Ali Slagle also gets creative with her chile crisp. She sizzles drained, canned chickpeas in it for her chile-crisp chickpea rice bowl; mixes it with garlic, lemon and soy sauce to dress her chile-crisp tofu, tomatoes and cucumbers; and gives it extra body with peanut butter for this one-pot tofu and broccoli rice. In true Ali fashion, all of these recipes are generously flexible with their vegetables, so feel free to use whatever arrived in this week’s C.S.A. box.

Two more dishes where chile crisp does the heavy lifting: Hetty Lui McKinnon’s chile-crisp fried rice with tofu and edamame, has the crisp, with all its oily aromatic bits, standing in for the oil, garlic and ginger that might begin a fried rice recipe. And these chile-oil noodles with cilantro from Judy Kim offer chile crisp as a swap for chile oil, which, definitely. That way you get the dreamy combination of chewy noodles and crunchy crisp.
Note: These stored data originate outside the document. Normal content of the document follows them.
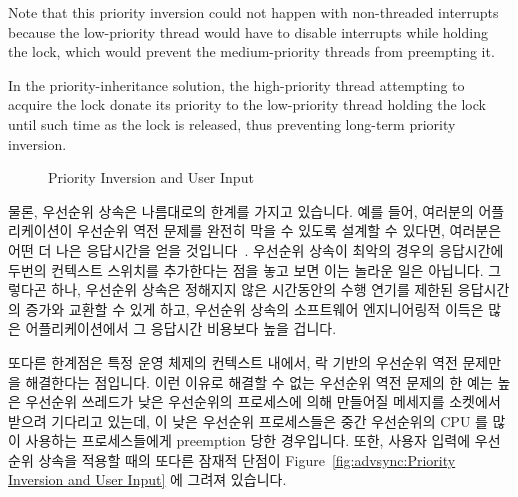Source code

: Note that this priority inversion could not happen with non-threaded
interrupts because the low-priority thread would have to disable interrupts
while holding the lock, which would prevent the medium-priority
threads from preempting it.

In the priority-inheritance solution, the high-priority thread attempting
to acquire the lock donate its priority to the low-priority thread holding
the lock until such time as the lock is released, thus preventing long-term
priority inversion.
\fi

\begin{figure}[tb]
\centering
{}
\caption{Priority Inversion and User Input}
\end{figure}

물론, 우선순위 상속은 나름대로의 한계를 가지고 있습니다.
예를 들어, 여러분의 어플리케이션이 우선순위 역전 문제를 완전히 막을 수 있도록
설계할 수 있다면, 여러분은 어떤 더 나은 응답시간을 얻을
것입니다~\cite{VictorYodaiken2004a}.
우선순위 상속이 최악의 경우의 응답시간에 두번의 컨텍스트 스위치를 추가한다는
점을 놓고 보면 이는 놀라운 일은 아닙니다.
그렇다곤 하나, 우선순위 상속은 정해지지 않은 시간동안의 수행 연기를 제한된
응답시간의 증가와 교환할 수 있게 하고, 우선순위 상속의 소프트웨어 엔지니어링적
이득은 많은 어플리케이션에서 그 응답시간 비용보다 높을 겁니다.

또다른 한계점은 특정 운영 체제의 컨텍스트 내에서, 락 기반의 우선순위 역전
문제만을 해결한다는 점입니다.
이런 이유로 해결할 수 없는 우선순위 역전 문제의 한 예는 높은 우선순위 쓰레드가
낮은 우선순위의 프로세스에 의해 만들어질 메세지를 소켓에서 받으려 기다리고
있는데, 이 낮은 우선순위 프로세스들은 중간 우선순위의 CPU 를 많이 사용하는
프로세스들에게 preemption 당한  경우입니다.
또한, 사용자 입력에 우선순위 상속을 적용할 때의 또다른 잠재적 단점이
Figure~\ref{fig:advsync:Priority Inversion and User Input} 에 그려져 있습니다.
\iffalse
Lastly, I can’t talk chile crisp without mentioning one of my all-time favorite NYT Cooking recipes, Genevieve’s chile-crisp fettuccine Alfredo with spinach. (I make this so often that it’s become a bit of a joke in my household; if there’s heavy cream in the fridge, my husband knows we’re having this dish for dinner.) In her new cookbook, “Easy Weeknight Dinners,” Emily Weinstein lists this fast, no-chop pasta as the only recipe in the “Honestly, Just Go Make This Right Now” section. My thoughts exactly.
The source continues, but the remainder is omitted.